If, at the beginning of February, the weather happens to be so warm as to make the buds of the rose-tree swell and appear green, small aphides are frequently to be found on them, though not larger than the young ones in summer, when first produced. It will be found, that those aphides which appear only in spring, proceed from small black oval eggs, which were deposited on the last year's shoot; though it happens that, when the insects make too early an appearance, the greater part suffer from the sharp weather that usually succeeds, by which means the rose-trees are some years freed from them. The same kind of animal is then at one time of the year viviparous, and at another oviparous. Those aphides which withstand the severity of the weather, seldom come to their full growth before the month of April, at which time they usually begin to breed, after twice casting off their exuvia, or outward covering.
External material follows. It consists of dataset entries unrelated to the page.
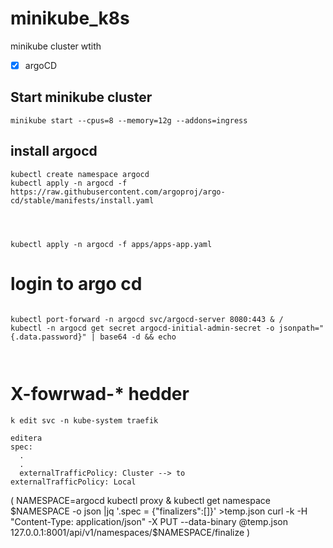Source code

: # minikube_k8s

minikube cluster wtith

- [x] argoCD

## Start minikube cluster

```bach
minikube start --cpus=8 --memory=12g --addons=ingress
```

## install argocd

```
kubectl create namespace argocd
kubectl apply -n argocd -f https://raw.githubusercontent.com/argoproj/argo-cd/stable/manifests/install.yaml




kubectl apply -n argocd -f apps/apps-app.yaml
```

# login to argo cd

```

kubectl port-forward -n argocd svc/argocd-server 8080:443 & /
kubectl -n argocd get secret argocd-initial-admin-secret -o jsonpath="{.data.password}" | base64 -d && echo



```

# X-fowrwad-\* hedder

```
k edit svc -n kube-system traefik

editera
spec:
  .
  .
  externalTrafficPolicy: Cluster --> to
externalTrafficPolicy: Local
```

(
NAMESPACE=argocd
kubectl proxy &
kubectl get namespace $NAMESPACE -o json |jq '.spec = {"finalizers":[]}' >temp.json
curl -k -H "Content-Type: application/json" -X PUT --data-binary @temp.json 127.0.0.1:8001/api/v1/namespaces/$NAMESPACE/finalize
)
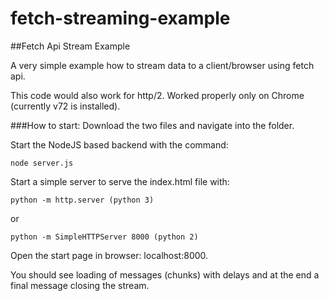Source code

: # fetch-streaming-example
##Fetch Api Stream Example

A very simple example how to stream data to a client/browser using fetch api.

This code would also work for http/2. Worked properly only on Chrome (currently v72 is installed).

###How to start:
Download the two files and navigate into the folder.

Start the NodeJS based backend with the command:
```
node server.js
```
Start a simple server to serve the index.html file with:
```
python -m http.server (python 3)
```
or
```
python -m SimpleHTTPServer 8000 (python 2)
```
Open the start page in browser: localhost:8000.

You should see loading of messages (chunks) with delays and at the end a final message closing the stream.

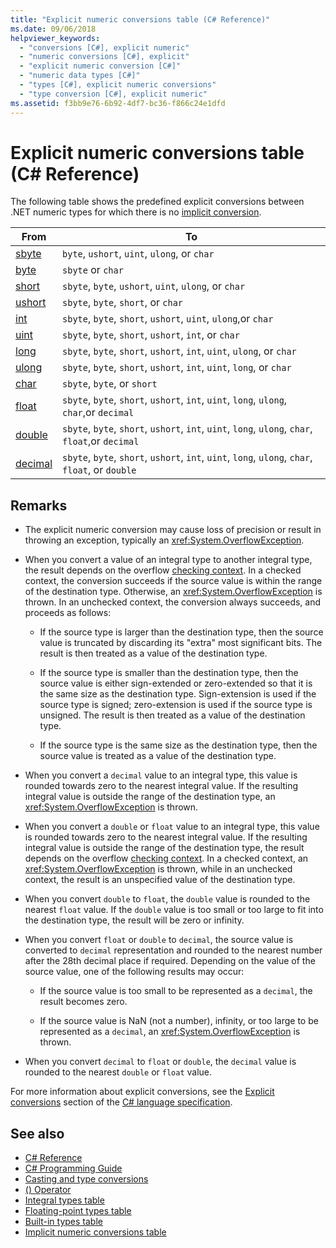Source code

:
 ```yaml
---
title: "Explicit numeric conversions table (C# Reference)"
ms.date: 09/06/2018
helpviewer_keywords: 
  - "conversions [C#], explicit numeric"
  - "numeric conversions [C#], explicit"
  - "explicit numeric conversion [C#]"
  - "numeric data types [C#]"
  - "types [C#], explicit numeric conversions"
  - "type conversion [C#], explicit numeric"
ms.assetid: f3bb9e76-6b92-4df7-bc36-f866c24e1dfd
---
```

# Explicit numeric conversions table (C# Reference)

The following table shows the predefined explicit conversions between .NET numeric types for which there is no [implicit conversion](implicit-numeric-conversions-table.md).

|From|To|  
|----------|--------|  
|[sbyte](sbyte.md)|`byte`, `ushort`, `uint`, `ulong`, or `char`|  
|[byte](byte.md)|`sbyte` or `char`|  
|[short](short.md)|`sbyte`, `byte`, `ushort`, `uint`, `ulong`, or `char`|  
|[ushort](ushort.md)|`sbyte`, `byte`, `short`, or `char`|  
|[int](int.md)|`sbyte`, `byte`, `short`, `ushort`, `uint`, `ulong`,or `char`|  
|[uint](uint.md)|`sbyte`, `byte`, `short`, `ushort`, `int`, or `char`|  
|[long](long.md)|`sbyte`, `byte`, `short`, `ushort`, `int`, `uint`, `ulong`, or `char`|  
|[ulong](ulong.md)|`sbyte`, `byte`, `short`, `ushort`, `int`, `uint`, `long`, or `char`|  
|[char](char.md)|`sbyte`, `byte`, or `short`|  
|[float](float.md)|`sbyte`, `byte`, `short`, `ushort`, `int`, `uint`, `long`, `ulong`, `char`,or `decimal`|  
|[double](double.md)|`sbyte`, `byte`, `short`, `ushort`, `int`, `uint`, `long`, `ulong`, `char`, `float`,or `decimal`|  
|[decimal](decimal.md)|`sbyte`, `byte`, `short`, `ushort`, `int`, `uint`, `long`, `ulong`, `char`, `float`, or `double`|  
  
## Remarks  
  
- The explicit numeric conversion may cause loss of precision or result in throwing an exception, typically an <xref:System.OverflowException>.  

- When you convert a value of an integral type to another integral type, the result depends on the overflow [checking context](checked-and-unchecked.md). In a checked context, the conversion succeeds if the source value is within the range of the destination type. Otherwise, an <xref:System.OverflowException> is thrown. In an unchecked context, the conversion always succeeds, and proceeds as follows:

  - If the source type is larger than the destination type, then the source value is truncated by discarding its "extra" most significant bits. The result is then treated as a value of the destination type.

  - If the source type is smaller than the destination type, then the source value is either sign-extended or zero-extended so that it is the same size as the destination type. Sign-extension is used if the source type is signed; zero-extension is used if the source type is unsigned. The result is then treated as a value of the destination type.

  - If the source type is the same size as the destination type, then the source value is treated as a value of the destination type.
  
- When you convert a `decimal` value to an integral type, this value is rounded towards zero to the nearest integral value. If the resulting integral value is outside the range of the destination type, an <xref:System.OverflowException> is thrown.  
  
- When you convert a `double` or `float` value to an integral type, this value is rounded towards zero to the nearest integral value. If the resulting integral value is outside the range of the destination type, the result depends on the overflow [checking context](checked-and-unchecked.md). In a checked context, an <xref:System.OverflowException> is thrown, while in an unchecked context, the result is an unspecified value of the destination type.  
  
- When you convert `double` to `float`, the `double` value is rounded to the nearest `float` value. If the `double` value is too small or too large to fit into the destination type, the result will be zero or infinity.  
  
- When you convert `float` or `double` to `decimal`, the source value is converted to `decimal` representation and rounded to the nearest number after the 28th decimal place if required. Depending on the value of the source value, one of the following results may occur:  

  - If the source value is too small to be represented as a `decimal`, the result becomes zero.  

  - If the source value is NaN (not a number), infinity, or too large to be represented as a `decimal`, an <xref:System.OverflowException> is thrown.  
  
- When you convert `decimal` to `float` or `double`, the `decimal` value is rounded to the nearest `double` or `float` value.  
  
 For more information about explicit conversions, see the [Explicit conversions](~/_csharplang/spec/conversions.md#explicit-conversions) section of the [C# language specification](../language-specification/index.md).
  
## See also

- [C# Reference](../index.md)
- [C# Programming Guide](../../programming-guide/index.md)
- [Casting and type conversions](../../programming-guide/types/casting-and-type-conversions.md)
- [() Operator](../operators/invocation-operator.md)
- [Integral types table](integral-types-table.md)
- [Floating-point types table](floating-point-types-table.md)
- [Built-in types table](built-in-types-table.md)
- [Implicit numeric conversions table](implicit-numeric-conversions-table.md)
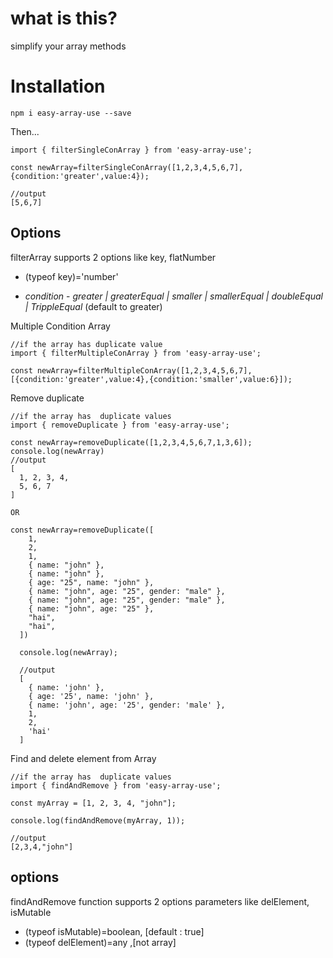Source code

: # what is this?

simplify your array methods

# Installation

`npm i easy-array-use --save`

Then...

```
import { filterSingleConArray } from 'easy-array-use';

const newArray=filterSingleConArray([1,2,3,4,5,6,7],{condition:'greater',value:4});

//output
[5,6,7]

```

## Options

filterArray supports 2 options like key, flatNumber

- (typeof key)='number'

- _condition_ - _greater | greaterEqual | smaller | smallerEqual | doubleEqual | TrippleEqual_ (default to greater)

Multiple Condition Array

```
//if the array has duplicate value
import { filterMultipleConArray } from 'easy-array-use';

const newArray=filterMultipleConArray([1,2,3,4,5,6,7],[{condition:'greater',value:4},{condition:'smaller',value:6}]);

```

Remove duplicate

```
//if the array has  duplicate values
import { removeDuplicate } from 'easy-array-use';

const newArray=removeDuplicate([1,2,3,4,5,6,7,1,3,6]);
console.log(newArray)
//output
[
  1, 2, 3, 4,
  5, 6, 7
]

OR

const newArray=removeDuplicate([
    1,
    2,
    1,
    { name: "john" },
    { name: "john" },
    { age: "25", name: "john" },
    { name: "john", age: "25", gender: "male" },
    { name: "john", age: "25", gender: "male" },
    { name: "john", age: "25" },
    "hai",
    "hai",
  ])

  console.log(newArray);

  //output
  [
    { name: 'john' },
    { age: '25', name: 'john' },
    { name: 'john', age: '25', gender: 'male' },
    1,
    2,
    'hai'
  ]

```

Find and delete element from Array

```
//if the array has  duplicate values
import { findAndRemove } from 'easy-array-use';

const myArray = [1, 2, 3, 4, "john"];

console.log(findAndRemove(myArray, 1));

//output
[2,3,4,"john"]

```

## options

findAndRemove function supports 2 options parameters like delElement, isMutable

- (typeof isMutable)=boolean, [default : true]
- (typeof delElement)=any ,[not array]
When they first come from the parent, they are enveloped in a thin membrane, having the appearance of an oval egg; these egg-like appearances adhere by one extremity to the mother, while the young ones contained in them extend to the other, and by that means gradually draw the ruptured membrane over the head and body to the hind-feet. Being thus suspended in the air, the insect soon frees itself from the me ane in which it was confined, and, after its limbs are a little strengthened, is set down on some tender shoots, and left to provide for itself. In the spring months there appear on the rose-trees but two generations of aphides, includ-ing those which proceed immediately from the last year's eggs; the warmth of the summer adds so much to their fertility that no less than five generations succeed each other in the interval. One is produced in May, which casts off their covering; while the months of June and July each supply two more, which cast off their coverings three or four times, according to the different warmth of the season. This frequent change of their outward coat is the more extraordinary, because it is repeated more often when the insects come the soonest to their growth, which sometimes happens in ten days, when they have had plenty of warmth and nourishment. Early in the month of June, some of the third generation, which were produced about the middle of May, after casting off the last covering, discover four erect wings, much longer than their bodies; and the same is observable in all the succeeding generations which are produced during the summer months, but, like all the others, without any diversity of sex : for some time before the aphides come to their full growth, it is easy to distinguish which will have wings, by a remarkable fulness of the breast, which in the others is hardly to be distinguished from the body. When the last covering is ejected, the wings, which were before folded up in a very narrow compass, are gradually extended in a surprising manner, till their dimensions are at last very considerable. The increase of these insects in the summer time is so very great, that by wounding and exhausting the tender shoots, they would frequently suppress all vegetation, had they not many enemies to restrain them.